La boda ya había comenzado cuando crucé la puerta trasera de mi casa. Doscientas velas blancas brillaban en el césped, y el hombre que me había besado para despedirse tres días antes estaba de pie bajo un arco hecho con las rosas que había encargado para nuestro aniversario, de la mano de mi mejor amiga.

Por un instante, todos se quedaron inmóviles.

Entonces la madre de Ethan bajó su copa de champán y sonrió.
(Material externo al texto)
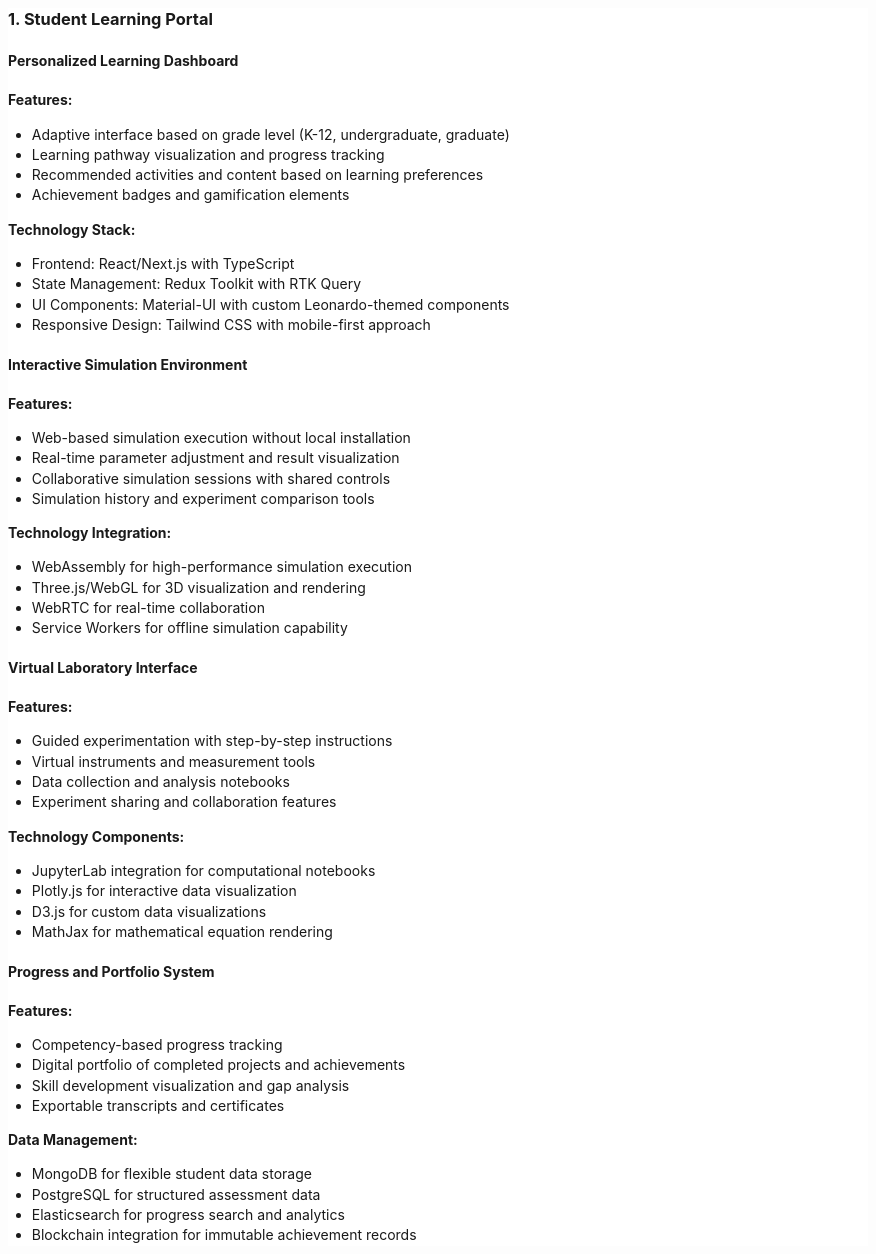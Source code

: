 ### 1. Student Learning Portal

#### Personalized Learning Dashboard
**Features:**
- Adaptive interface based on grade level (K-12, undergraduate, graduate)
- Learning pathway visualization and progress tracking
- Recommended activities and content based on learning preferences
- Achievement badges and gamification elements

**Technology Stack:**
- Frontend: React/Next.js with TypeScript
- State Management: Redux Toolkit with RTK Query
- UI Components: Material-UI with custom Leonardo-themed components
- Responsive Design: Tailwind CSS with mobile-first approach

#### Interactive Simulation Environment
**Features:**
- Web-based simulation execution without local installation
- Real-time parameter adjustment and result visualization
- Collaborative simulation sessions with shared controls
- Simulation history and experiment comparison tools

**Technology Integration:**
- WebAssembly for high-performance simulation execution
- Three.js/WebGL for 3D visualization and rendering
- WebRTC for real-time collaboration
- Service Workers for offline simulation capability

#### Virtual Laboratory Interface
**Features:**
- Guided experimentation with step-by-step instructions
- Virtual instruments and measurement tools
- Data collection and analysis notebooks
- Experiment sharing and collaboration features

**Technology Components:**
- JupyterLab integration for computational notebooks
- Plotly.js for interactive data visualization
- D3.js for custom data visualizations
- MathJax for mathematical equation rendering

#### Progress and Portfolio System
**Features:**
- Competency-based progress tracking
- Digital portfolio of completed projects and achievements
- Skill development visualization and gap analysis
- Exportable transcripts and certificates

**Data Management:**
- MongoDB for flexible student data storage
- PostgreSQL for structured assessment data
- Elasticsearch for progress search and analytics
- Blockchain integration for immutable achievement records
MaternidadDiario

—Claire —dijo, como si yo fuera una repartidora que se hubiera equivocado de casa—. No se suponía que debías estar en casa hasta el domingo.
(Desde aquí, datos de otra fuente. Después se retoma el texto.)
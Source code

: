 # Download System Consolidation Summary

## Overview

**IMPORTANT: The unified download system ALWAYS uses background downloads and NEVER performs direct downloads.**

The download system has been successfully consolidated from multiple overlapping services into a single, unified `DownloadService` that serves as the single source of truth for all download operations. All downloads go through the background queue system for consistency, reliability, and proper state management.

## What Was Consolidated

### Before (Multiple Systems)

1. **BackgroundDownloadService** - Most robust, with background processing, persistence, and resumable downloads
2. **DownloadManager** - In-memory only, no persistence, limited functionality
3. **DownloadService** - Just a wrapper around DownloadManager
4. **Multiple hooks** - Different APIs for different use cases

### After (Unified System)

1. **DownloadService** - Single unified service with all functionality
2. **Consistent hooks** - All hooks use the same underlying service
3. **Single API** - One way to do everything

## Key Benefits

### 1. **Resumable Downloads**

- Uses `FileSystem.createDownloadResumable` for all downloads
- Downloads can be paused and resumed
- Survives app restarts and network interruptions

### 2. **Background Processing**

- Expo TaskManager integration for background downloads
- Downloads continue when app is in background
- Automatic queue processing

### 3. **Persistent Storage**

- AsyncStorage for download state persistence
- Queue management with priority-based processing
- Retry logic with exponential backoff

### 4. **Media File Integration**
Mi maleta se me resbaló de la mano.

Madison lucía un vestido de satén blanco, y los pendientes de perlas de mi abuela brillaban en su cuello. Se los había prestado seis meses antes para una gala benéfica. Nunca me los había devuelto.

—¿Qué es esto? —susurré.

El rostro de Ethan palideció. El de Madison no.
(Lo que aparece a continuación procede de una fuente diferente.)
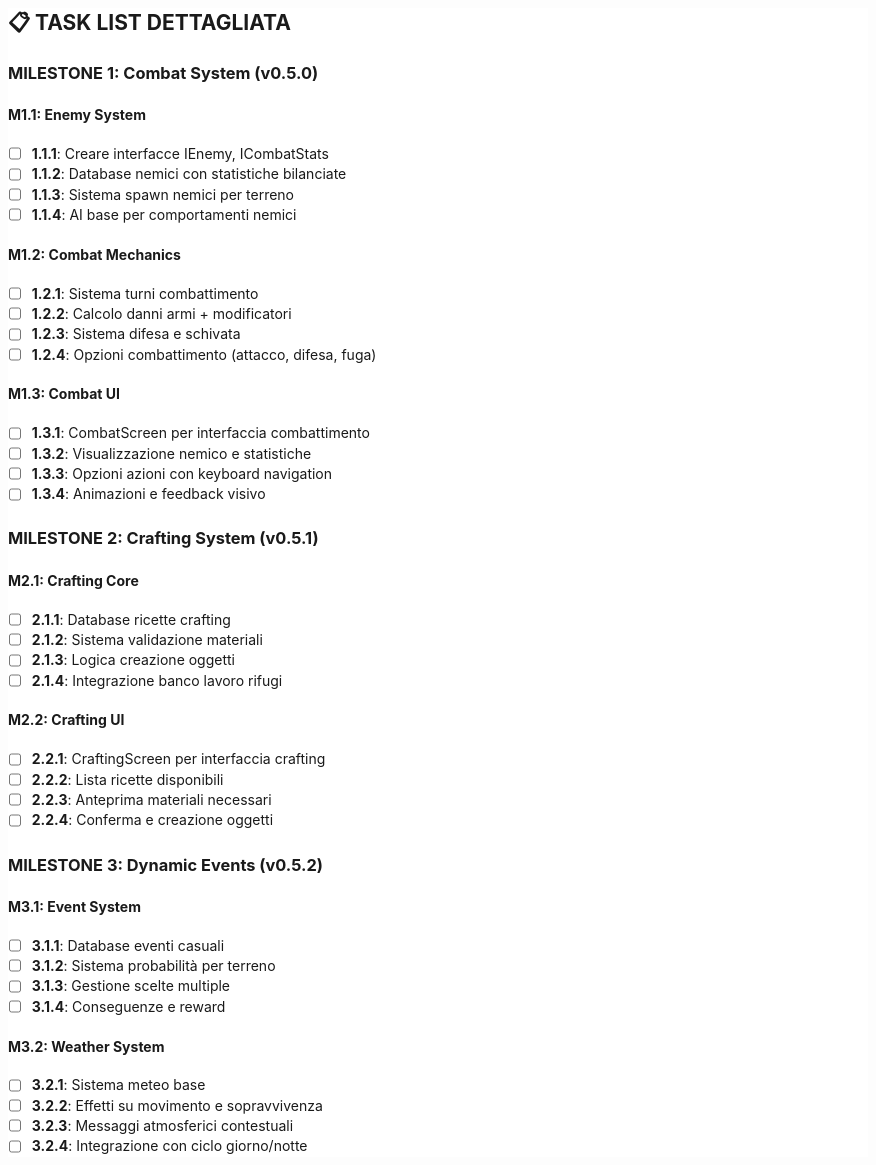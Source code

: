 
## 📋 **TASK LIST DETTAGLIATA**

### **MILESTONE 1: Combat System (v0.5.0)**

#### **M1.1: Enemy System**
- [ ] **1.1.1**: Creare interfacce IEnemy, ICombatStats
- [ ] **1.1.2**: Database nemici con statistiche bilanciate
- [ ] **1.1.3**: Sistema spawn nemici per terreno
- [ ] **1.1.4**: AI base per comportamenti nemici

#### **M1.2: Combat Mechanics**
- [ ] **1.2.1**: Sistema turni combattimento
- [ ] **1.2.2**: Calcolo danni armi + modificatori
- [ ] **1.2.3**: Sistema difesa e schivata
- [ ] **1.2.4**: Opzioni combattimento (attacco, difesa, fuga)

#### **M1.3: Combat UI**
- [ ] **1.3.1**: CombatScreen per interfaccia combattimento
- [ ] **1.3.2**: Visualizzazione nemico e statistiche
- [ ] **1.3.3**: Opzioni azioni con keyboard navigation
- [ ] **1.3.4**: Animazioni e feedback visivo

### **MILESTONE 2: Crafting System (v0.5.1)**

#### **M2.1: Crafting Core**
- [ ] **2.1.1**: Database ricette crafting
- [ ] **2.1.2**: Sistema validazione materiali
- [ ] **2.1.3**: Logica creazione oggetti
- [ ] **2.1.4**: Integrazione banco lavoro rifugi

#### **M2.2: Crafting UI**
- [ ] **2.2.1**: CraftingScreen per interfaccia crafting
- [ ] **2.2.2**: Lista ricette disponibili
- [ ] **2.2.3**: Anteprima materiali necessari
- [ ] **2.2.4**: Conferma e creazione oggetti

### **MILESTONE 3: Dynamic Events (v0.5.2)**

#### **M3.1: Event System**
- [ ] **3.1.1**: Database eventi casuali
- [ ] **3.1.2**: Sistema probabilità per terreno
- [ ] **3.1.3**: Gestione scelte multiple
- [ ] **3.1.4**: Conseguenze e reward

#### **M3.2: Weather System**
- [ ] **3.2.1**: Sistema meteo base
- [ ] **3.2.2**: Effetti su movimento e sopravvivenza
- [ ] **3.2.3**: Messaggi atmosferici contestuali
- [ ] **3.2.4**: Integrazione con ciclo giorno/notte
Apretó los dedos alrededor de su mano y me dedicó esa sonrisa dulce y compasiva que siempre usaba cuando yo lloraba en su sofá por sus noches en vela, sus llamadas telefónicas a escondidas y su repentino interés en mis finanzas.

“Esto”, dijo, “es que finalmente elegimos la felicidad”.

Los invitados se removieron incómodos. La mayoría eran familiares de Ethan, socios comerciales y amigos que durante años me habían visto como la mujer discreta que pagaba las cuentas y se mantenía al margen de los escándalos.

Ethan finalmente encontró su voz. “Claire, no armes un escándalo”.

Sentía un vacío en el pecho, pero mis pensamientos se tornaron extrañamente agudos. El servicio de catering estaba trabajando en mi cocina. La banda se había conectado a mi equipo de sonido exterior. Las flores se habían cargado a mi cuenta. No solo me habían traicionado; me habían hecho pagar la ceremonia.

Entonces me fijé en la carpeta que estaba sobre la mesa de firmas.

Acuerdo de transferencia de propiedad.

Madison siguió mi mirada y se rió. —Íbamos a contártelo después de la luna de miel. Ethan dijo que lo entenderías con el tiempo.

Levanté mi teléfono.

—Perfecto —dije.

La expresión de Ethan se endureció. “¿Perfecto?”

“Entonces ninguno de ustedes sabe lo que hice antes de entrar.”

Su padre se acercó a mí. “Cuelga el teléfono. De todas formas, esta casa será de Ethan para el lunes”.

Lo miré a él, y luego a los invitados sentados en sillas doradas alquiladas al otro lado de mi césped.